Stagefright Bug: Is Your Android Phone Vulnerable, Here’s How To Check

From the past two weeks malware alarm bells have been going off constantly for Android users. Like this simple text message can hack 95% of Android phones and a flaw that puts personal data at risk for millions, device with biometric detection. Of course we had remote support tool applications that grant full access to a target device when provided with spoof certificates, and then we had Stagefright, a critical Android vunerability that provides access to a device on the back of a malicious media message being received.

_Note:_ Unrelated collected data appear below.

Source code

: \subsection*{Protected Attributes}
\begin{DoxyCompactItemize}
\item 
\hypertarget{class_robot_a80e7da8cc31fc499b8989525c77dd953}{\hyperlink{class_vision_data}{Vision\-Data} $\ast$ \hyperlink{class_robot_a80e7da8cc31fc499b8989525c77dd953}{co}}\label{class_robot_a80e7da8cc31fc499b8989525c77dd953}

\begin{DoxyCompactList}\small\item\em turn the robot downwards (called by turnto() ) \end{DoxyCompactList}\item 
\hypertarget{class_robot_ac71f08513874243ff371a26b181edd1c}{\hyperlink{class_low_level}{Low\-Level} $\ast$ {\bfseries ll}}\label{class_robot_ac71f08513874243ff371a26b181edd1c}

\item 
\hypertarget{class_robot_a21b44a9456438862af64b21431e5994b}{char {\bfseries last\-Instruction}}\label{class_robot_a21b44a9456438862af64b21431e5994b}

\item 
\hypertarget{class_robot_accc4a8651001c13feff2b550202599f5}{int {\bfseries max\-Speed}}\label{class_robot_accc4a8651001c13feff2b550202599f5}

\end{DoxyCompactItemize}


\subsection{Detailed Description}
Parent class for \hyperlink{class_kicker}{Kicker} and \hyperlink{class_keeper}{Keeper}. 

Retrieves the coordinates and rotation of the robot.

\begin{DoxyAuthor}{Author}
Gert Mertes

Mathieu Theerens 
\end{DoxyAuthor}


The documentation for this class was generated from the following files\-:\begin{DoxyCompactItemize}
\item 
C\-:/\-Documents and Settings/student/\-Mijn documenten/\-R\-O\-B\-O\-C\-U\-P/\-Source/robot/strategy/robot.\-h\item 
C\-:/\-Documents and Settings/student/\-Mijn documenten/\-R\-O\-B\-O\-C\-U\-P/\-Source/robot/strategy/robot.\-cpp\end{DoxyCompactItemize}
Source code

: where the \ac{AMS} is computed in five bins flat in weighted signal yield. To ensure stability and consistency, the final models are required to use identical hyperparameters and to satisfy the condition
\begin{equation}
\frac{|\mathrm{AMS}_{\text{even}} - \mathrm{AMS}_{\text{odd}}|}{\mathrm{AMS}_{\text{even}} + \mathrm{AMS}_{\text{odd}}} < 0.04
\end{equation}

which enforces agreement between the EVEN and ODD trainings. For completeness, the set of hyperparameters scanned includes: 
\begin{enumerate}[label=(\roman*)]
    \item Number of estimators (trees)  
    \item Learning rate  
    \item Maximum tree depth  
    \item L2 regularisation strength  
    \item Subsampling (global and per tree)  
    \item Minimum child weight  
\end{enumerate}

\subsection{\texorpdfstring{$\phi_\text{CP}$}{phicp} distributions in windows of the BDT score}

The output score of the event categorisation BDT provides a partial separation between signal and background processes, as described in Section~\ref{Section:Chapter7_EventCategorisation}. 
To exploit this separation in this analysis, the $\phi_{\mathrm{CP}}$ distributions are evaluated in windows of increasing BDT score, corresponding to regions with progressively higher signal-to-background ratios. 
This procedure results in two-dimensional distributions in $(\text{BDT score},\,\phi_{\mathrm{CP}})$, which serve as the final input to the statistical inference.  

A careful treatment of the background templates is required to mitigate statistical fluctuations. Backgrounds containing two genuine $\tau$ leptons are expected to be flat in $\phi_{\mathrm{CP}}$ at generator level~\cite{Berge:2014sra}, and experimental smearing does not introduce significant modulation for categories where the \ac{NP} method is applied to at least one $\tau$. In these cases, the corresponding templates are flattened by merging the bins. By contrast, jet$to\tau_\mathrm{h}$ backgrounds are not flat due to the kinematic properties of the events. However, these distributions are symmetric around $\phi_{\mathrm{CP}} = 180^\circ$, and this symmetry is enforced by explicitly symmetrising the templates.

If you have Android device, and really want to find out if Stagefright is a potential issue for you, then this new detection app should help you first port of call.

The official app is from Zimperium, Stagefright Detector App services aptly up in terms of functionality, actually searched and presented findings on the bug, has built the application as a free-of-charge tool for individuals who have serious concerns about the security of their Android smartphone or tablet. The company behind ths may have also provided patches to Google and manufacturers as part of the Zimperium Handset Alliance, but as the company rightly points ou, “it may be years until they reach all devices”.

The Stagefright Detector App is very simple to use and exists with two purposes in mind’; to immediately inform you if the installed device is suspectible to the Stagefright vulnerability, and whether or not you need to update to a newer version of the iunstalled operating system. Once the app is installed, simply tap on ‘Begin Analsys’ button for the process to start, as can be seen in the screenshot below.


Stagefright is interpreted by Zimperium Inc. as a critical Android vulnerability. The bug inside the Android operating system potentially affords malicious individuals, the ability to gain system or media access on the back of a malware-laden multimedia message.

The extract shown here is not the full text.